While the phrase statistically significant represents the result of a rational exercise with numbers, it has a way of evoking as much emotion.  Bewilderment, resentment, confusion and even arrogance (for those in the know). 

I've unpacked the most important concepts to help you the next time you hear the phrase.

Not Due to Chance

In principle, a statistically significant result (usually a difference) is a result that's not attributed to chance.

More technically, it means that if the Null Hypothesis is true (which means there really is no difference), there's a low probability of getting a result that large or larger.

Statisticians get really picky about the definition of statistical significance, and use confusing jargon to build a complicated definition. While it's important to be clear on what statistical significance means technically, it's just as important to be clear on what it means practically.

Consider these two important factors.

  1. Sampling Error. There's always a chance that the differences we observe when measuring a sample of users is just the result of random noise; chance fluctuations; happenstance.

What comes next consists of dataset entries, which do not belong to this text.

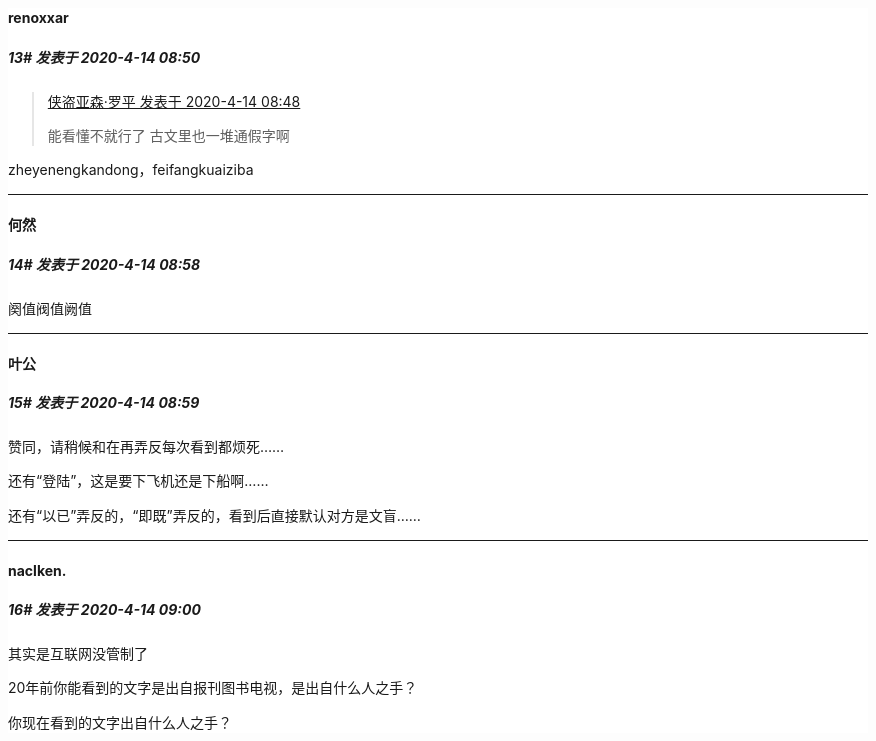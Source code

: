 ####  renoxxar  
##### 13#       发表于 2020-4-14 08:50



<blockquote><a href="httphttps://bbs.saraba1st.com/2b/forum.php?mod=redirect&amp;goto=findpost&amp;pid=47072392&amp;ptid=1924032" target="_blank">侠盗亚森·罗平 发表于 2020-4-14 08:48</a>

能看懂不就行了 古文里也一堆通假字啊</blockquote>
zheyenengkandong，feifangkuaiziba







*****

####  何然  
##### 14#       发表于 2020-4-14 08:58




阕值阀值阙值







*****

####  叶公  
##### 15#       发表于 2020-4-14 08:59




赞同，请稍候和在再弄反每次看到都烦死……


还有“登陆”，这是要下飞机还是下船啊……


还有“以已”弄反的，“即既”弄反的，看到后直接默认对方是文盲……







*****

####  naclken.  
##### 16#       发表于 2020-4-14 09:00




其实是互联网没管制了

20年前你能看到的文字是出自报刊图书电视，是出自什么人之手？

你现在看到的文字出自什么人之手？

  2. Probability; never certainty. Statistics is about probability; you cannot buy 100% certainty. Statistics is about managing risk. Can we live with a 10-percent likelihood that our decision is wrong? A 5-percent likelihood? 33 percent? The answer depends on context: what does it cost to increase the probability of making the right choice, and what is the consequence (or potential consequence) of making the wrong choice? Most publications suggest a cutoff of 5%—it's okay to be fooled by randomness 1 time out of 20. That's a reasonably high standard, and it may match your circumstances. It could just as easily be overkill, or it could expose you to far more risk than you can afford.

What it Means in Practice

Let's look at a common scenario of A/B testing with, say, 435 users. During a week, they are randomly served either website landing page A or website landing page B.
  • 18 out of 220 users (8%) clicked through on landing page A.
  • 6 out of 215 (3%) clicked through on landing page B.
Do we have evidence that future users will click on landing page A more often than on landing page B? Can we reliably attribute the 5-percentage-point difference in click-through rates to the effectiveness of one landing page over the other, or is this random noise?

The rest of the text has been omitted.